Por Juan Pablo Catalán, académico de Educación UNAB.
El 2025 se va sin ruido. No se despide con grandes celebraciones ni con la sensación de misión cumplida. En educación, este ha sido un año pesado, de esos que se sienten en el cuerpo y no solo en los informes. Un año que deja cansancio, pero también señales que no conviene ignorar. Porque cuando el calendario se acaba, la escuela no se detiene: sigue latiendo en cada sala de clases, en cada profesor que insiste, aun cuando el contexto parece empujar en sentido contrario.
Sería injusto negar que hubo avances. Durante este año la educación volvió a ocupar un lugar en la discusión pública. Se habló con mayor claridad de convivencia escolar, de salud mental, de primera infancia y de brechas de aprendizaje que ya no pueden seguir tratándose como una consecuencia pasajera de la pandemia. También se comenzó a instalar —tímidamente— la idea de que la calidad educativa no se juega solo en pruebas estandarizadas, sino en la experiencia cotidiana de enseñar y aprender. No es poco en un sistema que durante años confundió control con mejora.
Sin embargo, el 2025 también dejó al descubierto una verdad incómoda: seguimos exigiendo demasiado a las escuelas sin cambiar las condiciones que las asfixian. La violencia escolar, el agobio docente, la sobrecarga administrativa y la desconfianza estructural hacia el profesorado no desaparecieron. Se maquillaron con programas, protocolos y discursos bien intencionados, pero el fondo permanece intacto. Y cuando el fondo no cambia, el desgaste se acumula.

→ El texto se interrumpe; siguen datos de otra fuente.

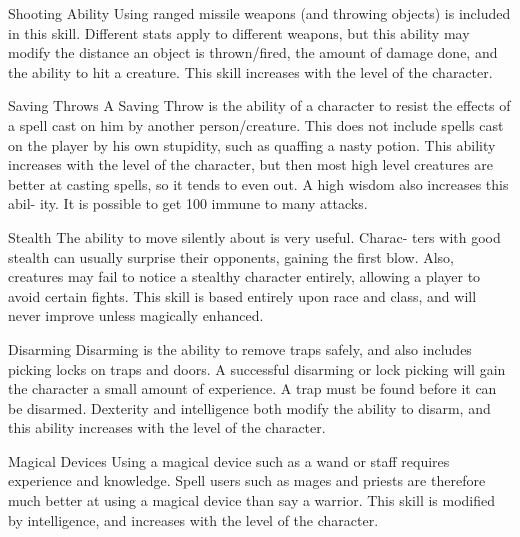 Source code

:           Shooting Ability
               Using ranged missile weapons (and throwing objects) is
               included in this skill. Different stats apply to different
               weapons, but this ability may modify the distance an object
               is thrown/fired, the amount of damage done, and the ability
               to hit a creature. This skill increases with the level of
               the character.
 
          Saving Throws
               A Saving Throw is the ability of a character to resist the
               effects of a spell cast on him by another person/creature.
               This does not include spells cast on the player by his own
               stupidity, such as quaffing a nasty potion. This ability
               increases with the level of the character, but then most
               high level creatures are better at casting spells, so it
               tends to even out. A high wisdom also increases this abil-
               ity. It is possible to get 100%
               immune to many attacks.
 
          Stealth
               The ability to move silently about is very useful. Charac-
               ters with good stealth can usually surprise their opponents,
               gaining the first blow. Also, creatures may fail to notice
               a stealthy character entirely, allowing a player to avoid
               certain fights. This skill is based entirely upon race and
               class, and will never improve unless magically enhanced.
 
          Disarming
               Disarming is the ability to remove traps safely, and also
               includes picking locks on traps and doors. A successful
               disarming or lock picking will gain the character a small
               amount of experience. A trap must be found before it can
               be disarmed. Dexterity and intelligence both modify the
               ability to disarm, and this ability increases with the
               level of the character.
 
          Magical Devices
               Using a magical device such as a wand or staff requires
               experience and knowledge. Spell users such as mages and
               priests are therefore much better at using a magical device
               than say a warrior. This skill is modified by intelligence,
               and increases with the level of the character.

Chile inicia un nuevo período presidencial y, con ello, una nueva etapa para las políticas públicas en educación. La tentación de comenzar de cero vuelve a aparecer, como si cada gobierno pudiera reinventar el sistema a su antojo. La evidencia internacional ha sido clara y persistente. Organismos como la UNESCO y la OCDE coinciden en que los sistemas educativos que avanzan lo hacen cuando aseguran equidad, fortalecen la educación inicial, se enfocan en aprendizajes profundos e invierten de manera sostenida en sus docentes. No es una consigna ideológica; es una constatación empírica.
Aquí está, quizás, el mayor pendiente que deja el 2025. En Chile se pide a los profesores que innoven, que contengan emocionalmente, que mejoren resultados, que integren tecnologías y que respondan a una sociedad cada vez más demandante. Pero se les ofrece, muchas veces, precariedad, desconfianza y reformas que cambian más rápido que los tiempos pedagógicos. La investigación es categórica: ningún sistema educativo mejora por sobre la calidad de sus profesores (OECD, 2019). Y ningún profesor puede sostener su vocación si el sistema lo trata como un engranaje reemplazable.
Cerrar el 2025 no debiera ser solo un acto administrativo. Debiera ser un ejercicio de honestidad colectiva. Para quienes trabajamos en educación, el 2026 exige menos épica y más coherencia; menos slogans y más condiciones reales para enseñar; menos sospecha y más confianza profesional. La educación no se transforma desde la urgencia política, sino desde la constancia pedagógica.
Porque, al final, el sistema educativo no se sostiene en leyes ni en discursos. Se sostiene en profesores reales, con nombre y biografía, que abren la sala cada mañana incluso cuando el cansancio pesa más que la esperanza. Reconocerlos como el actor principal no es retórica de fin de año: es la única decisión sensata si de verdad queremos que la educación chilena deje de resistir y comience, por fin, a transformarse.